We failed to captured the volume of seagulls everywhere which was really nice in one respect as we saw tiny seagull chicks but on the other hand not so great when a seagulls decided to drop it’s load all over Amanda’s head, mmmmmmmmmm not feeling very lucky and Mark not feeling to lucky when he had the job of cleaning from her hair.  Actually not too many people around as still a week day. Weather held out for the entire day and we both even managed a solar warmed shower although as the northly wind was blowing this was still pretty chilly!  Couple of other boats joined us in anchorage for another rolly night, not too surprising when on edge of the Atlantic.

Next day after beaching Daisy dingy on Playa De Rodas (has previously been voted one of the world best beaches by the Guardian) we headed in the opposite direction from the day before; the northern end is more wooded with pines and eucalyptus trees just as stunning. 

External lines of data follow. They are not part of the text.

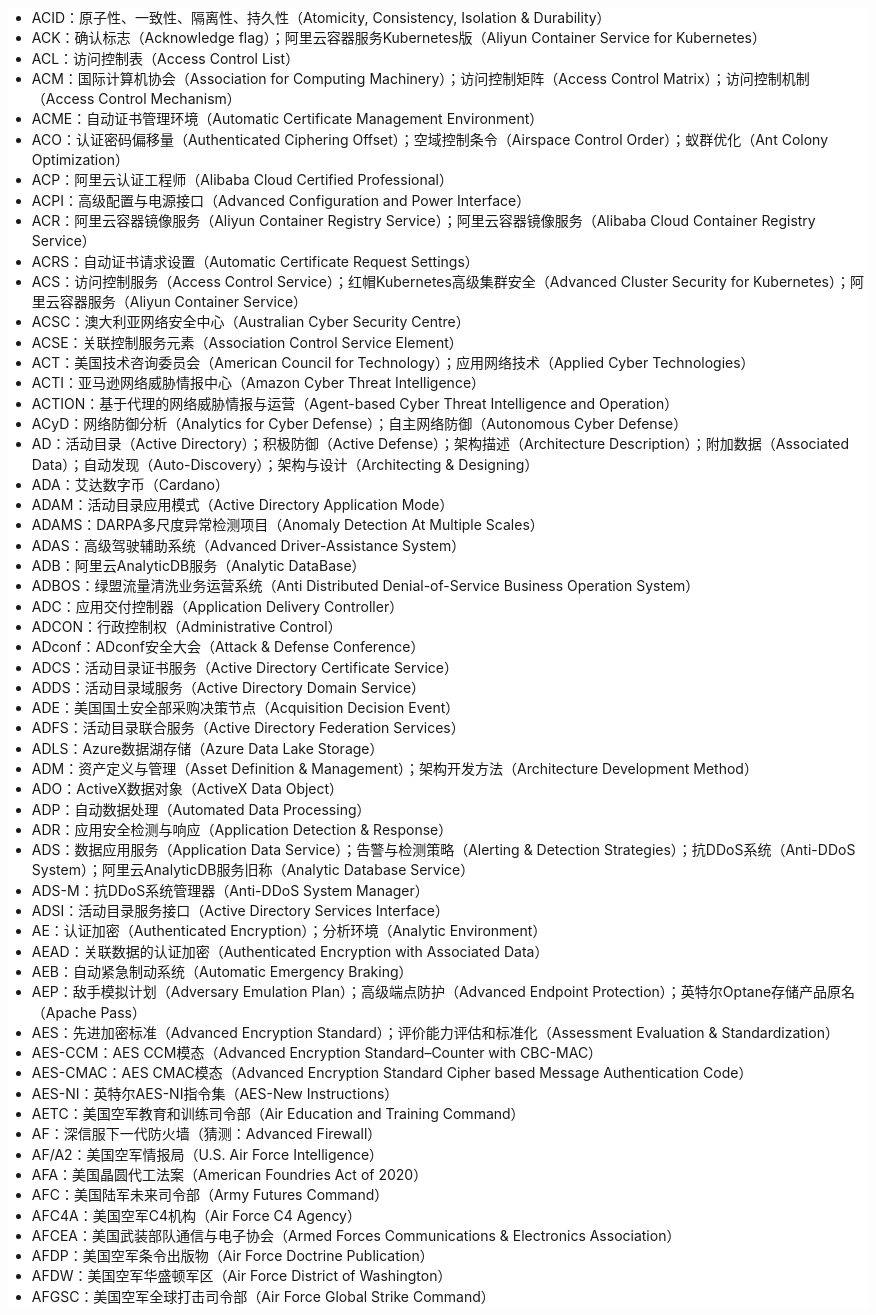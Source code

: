 * ACID：原子性、一致性、隔离性、持久性（Atomicity, Consistency, Isolation & Durability）
* ACK：确认标志（Acknowledge flag）；阿里云容器服务Kubernetes版（Aliyun Container Service for Kubernetes）
* ACL：访问控制表（Access Control List）
* ACM：国际计算机协会（Association for Computing Machinery）；访问控制矩阵（Access Control Matrix）；访问控制机制（Access Control Mechanism）
* ACME：自动证书管理环境（Automatic Certificate Management Environment）
* ACO：认证密码偏移量（Authenticated Ciphering Offset）；空域控制条令（Airspace Control Order）；蚁群优化（Ant Colony Optimization）
* ACP：阿里云认证工程师（Alibaba Cloud Certified Professional）
* ACPI：高级配置与电源接口（Advanced Configuration and Power Interface）
* ACR：阿里云容器镜像服务（Aliyun Container Registry Service）；阿里云容器镜像服务（Alibaba Cloud Container Registry Service）
* ACRS：自动证书请求设置（Automatic Certificate Request Settings）
* ACS：访问控制服务（Access Control Service）；红帽Kubernetes高级集群安全（Advanced Cluster Security for Kubernetes）；阿里云容器服务（Aliyun Container Service）
* ACSC：澳大利亚网络安全中心（Australian Cyber Security Centre）
* ACSE：关联控制服务元素（Association Control Service Element）
* ACT：美国技术咨询委员会（American Council for Technology）；应用网络技术（Applied Cyber Technologies）
* ACTI：亚马逊网络威胁情报中心（Amazon Cyber Threat Intelligence）
* ACTION：基于代理的网络威胁情报与运营（Agent-based Cyber Threat Intelligence and Operation）
* ACyD：网络防御分析（Analytics for Cyber Defense）；自主网络防御（Autonomous Cyber Defense）
* AD：活动目录（Active Directory）；积极防御（Active Defense）；架构描述（Architecture Description）；附加数据（Associated Data）；自动发现（Auto-Discovery）；架构与设计（Architecting & Designing）
* ADA：艾达数字币（Cardano）
* ADAM：活动目录应用模式（Active Directory Application Mode）
* ADAMS：DARPA多尺度异常检测项目（Anomaly Detection At Multiple Scales）
* ADAS：高级驾驶辅助系统（Advanced Driver-Assistance System）
* ADB：阿里云AnalyticDB服务（Analytic DataBase）
* ADBOS：绿盟流量清洗业务运营系统（Anti Distributed Denial-of-Service Business Operation System）
* ADC：应用交付控制器（Application Delivery Controller）
* ADCON：行政控制权（Administrative Control）
* ADconf：ADconf安全大会（Attack & Defense Conference）
* ADCS：活动目录证书服务（Active Directory Certificate Service）
* ADDS：活动目录域服务（Active Directory Domain Service）
* ADE：美国国土安全部采购决策节点（Acquisition Decision Event）
* ADFS：活动目录联合服务（Active Directory Federation Services）
* ADLS：Azure数据湖存储（Azure Data Lake Storage）
* ADM：资产定义与管理（Asset Definition & Management）；架构开发方法（Architecture Development Method）
* ADO：ActiveX数据对象（ActiveX Data Object）
* ADP：自动数据处理（Automated Data Processing）
* ADR：应用安全检测与响应（Application Detection & Response）
* ADS：数据应用服务（Application Data Service）；告警与检测策略（Alerting & Detection Strategies）；抗DDoS系统（Anti-DDoS System）；阿里云AnalyticDB服务旧称（Analytic Database Service）
* ADS-M：抗DDoS系统管理器（Anti-DDoS System Manager）
* ADSI：活动目录服务接口（Active Directory Services Interface）
* AE：认证加密（Authenticated Encryption）；分析环境（Analytic Environment）
* AEAD：关联数据的认证加密（Authenticated Encryption with Associated Data）
* AEB：自动紧急制动系统（Automatic Emergency Braking）
* AEP：敌手模拟计划（Adversary Emulation Plan）；高级端点防护（Advanced Endpoint Protection）；英特尔Optane存储产品原名（Apache Pass）
* AES：先进加密标准（Advanced Encryption Standard）；评价能力评估和标准化（Assessment Evaluation & Standardization）
* AES-CCM：AES CCM模态（Advanced Encryption Standard–Counter with CBC-MAC）
* AES-CMAC：AES CMAC模态（Advanced Encryption Standard Cipher based Message Authentication Code）
* AES-NI：英特尔AES-NI指令集（AES-New Instructions）
* AETC：美国空军教育和训练司令部（Air Education and Training Command）
* AF：深信服下一代防火墙（猜测：Advanced Firewall）
* AF/A2：美国空军情报局（U.S. Air Force Intelligence）
* AFA：美国晶圆代工法案（American Foundries Act of 2020）
* AFC：美国陆军未来司令部（Army Futures Command）
* AFC4A：美国空军C4机构（Air Force C4 Agency）
* AFCEA：美国武装部队通信与电子协会（Armed Forces Communications & Electronics Association）
* AFDP：美国空军条令出版物（Air Force Doctrine Publication）
* AFDW：美国空军华盛顿军区（Air Force District of Washington）
* AFGSC：美国空军全球打击司令部（Air Force Global Strike Command）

First time we had come across any other Brits in some time and looked like boatload of them had been dropped off possibly from cruiseship – quite strange so many speaking English and not Spanish, we have only been away for 6 weeks!  Stunning views again this time from the other side of the island.

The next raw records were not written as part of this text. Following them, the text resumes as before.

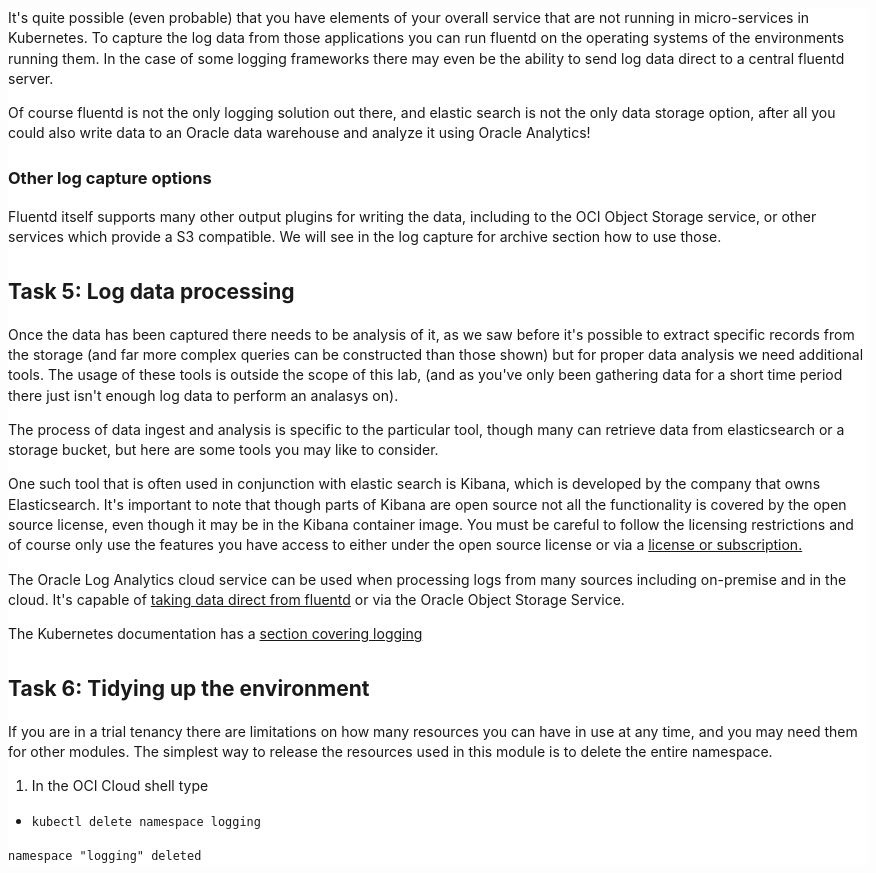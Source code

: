 It's quite possible (even probable) that you have elements of your overall service that are not running in micro-services in Kubernetes. To capture the log data from those applications you can run fluentd on the operating systems of the environments running them. In the case of some logging frameworks there may even be the ability to send log data direct to a central fluentd server.

Of course fluentd is not the only logging solution out there, and elastic search is not the only data storage option, after all you could also write data to an Oracle data warehouse and analyze it using Oracle Analytics!

### Other log capture options

Fluentd itself supports many other output plugins for writing the data, including to the OCI Object Storage service, or other services which provide a S3 compatible. We will see in the log capture for archive section how to use those.

## Task 5: Log data processing

Once the data has been captured there needs to be analysis of it, as we saw before it's possible to extract specific records from the storage (and far more complex queries can be constructed than those shown) but for proper data analysis we need additional tools. The usage of these tools is outside the scope of this lab, (and as you've only been gathering data for a short time period there just isn't enough log data to perform an analasys on).

The process of data ingest and analysis is specific to the particular tool, though many can retrieve data from elasticsearch or a storage bucket, but here are some tools you may like to consider.

One such tool that is often used in conjunction with elastic search is Kibana, which is developed by the company that owns Elasticsearch. It's important to note that though parts of Kibana are open source not all the functionality is covered by the open source license, even though it may be in the Kibana container image. You must be careful to follow the licensing restrictions and of course only use the features you have access to either under the open source license or via a [license or subscription.](https://www.elastic.co/subscriptions)

The Oracle Log Analytics cloud service can be used when processing logs from many sources including on-premise and in the cloud. It's capable of [taking data direct from fluentd](https://docs.oracle.com/en/cloud/paas/management-cloud/logcs/use-fluentd-log-collection.html) or via the Oracle Object Storage Service.

The Kubernetes documentation has a [section covering logging](https://kubernetes.io/docs/concepts/cluster-administration/logging/)


## Task 6: Tidying up the environment

If you are in a trial tenancy there are limitations on how many resources you can have in use at any time, and you may need them for other modules. The simplest way to release the resources used in this module is to delete the entire namespace.

  1. In the OCI Cloud shell type 
  
  - `kubectl delete namespace logging`
  
  ```
namespace "logging" deleted
```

We had a third day on the island and another good walk but we were joined with the Spanish weekenders, loads of them! What was really lovely was we saw loads of Seagull chicks, so cute and fluffy! With over 30,000 nesting pairs on the island there were quite a few around.

Ah Seagull chick

We moved over to another island for our final night at the islands the color of the sea was stunning.

Whist in Vigo we have seen some spectacular boats around and although we are more than happy with lovely Magnum we have been thinking about our options …………

We headed up to the marina in Vigo for a couple of nights, first time with the experience of stern to mooring! Not the easiest with only two of us aboard but some friendly French yachties came over to help us out.  Another afternoon of walking!! The old town is really pretty and there are lots of local sculptures which make it really interesting.  On arrival we thought it was really exciting to be in the centre of the town but shortly after we realised we were moored by a busy walkway and we had quite a few spectators! Oh and another cruiseship in port! 

Day 2 in Vigo (still like goldfish in bowl) was a cultured day with 3 art galleries in a day, the first was a bit of a let down as you were not able to go into the gallery but they had 2000 old photos of Vigo on a PC, turn out to actually be quite interesting but not what we thought.  The 2nd  Marco - The Vigo Art Gallery of Contemporary Art was just bizarre, the main installation was the entire ground floor of huge art gallery with various rooms filled with bright blue balloons, we had great fun hitting balloons at each other but quite unexpected. 3rd was the Galician Cultural Centre which was only open in the evening but worth a look.

Amanda resisted shopping – lots of lovely, lovely shops!

Final couple of days in Vigo were spent in Bayona, the theme of the week had been rain and it continued! Bayona was actually a really interesting place, fantastic castle with beautiful gardens, they have now built a very nice hotel in the ground but still lovely to take a walk around.

Bayona is supposedly a holiday resort for the Spanish, lots of nice little restaurants and bars. We also went on a replica of the Pinta which is one of the boats that was in a Columbus voyage across the Atlantic, quite nice way to spend 2 minutes in the rain! Rest of the day spent tucked up on Magnum watching a dvd whilst the rain hammered down!


Wednesday, June 8, 2011

The Spanish Rias continued.......

Our sunnniest sail yet leaving Muros and heading for Ria De Arousa, we are finally gaining patience with the wind and were happy moving along for 3knots for at least part of the day whilst the wind was building. The scenery entering the Ria was stunning, there is a small nature reserve island at the entrance which meant there were a whole variety of seabirds, not that we are experts but just nice to see. As it was the weekend there were actually other sailing boats in the Ria, navigation was a bit trickier than normal but nice to have something to challenge us and only because of the amazing scenery.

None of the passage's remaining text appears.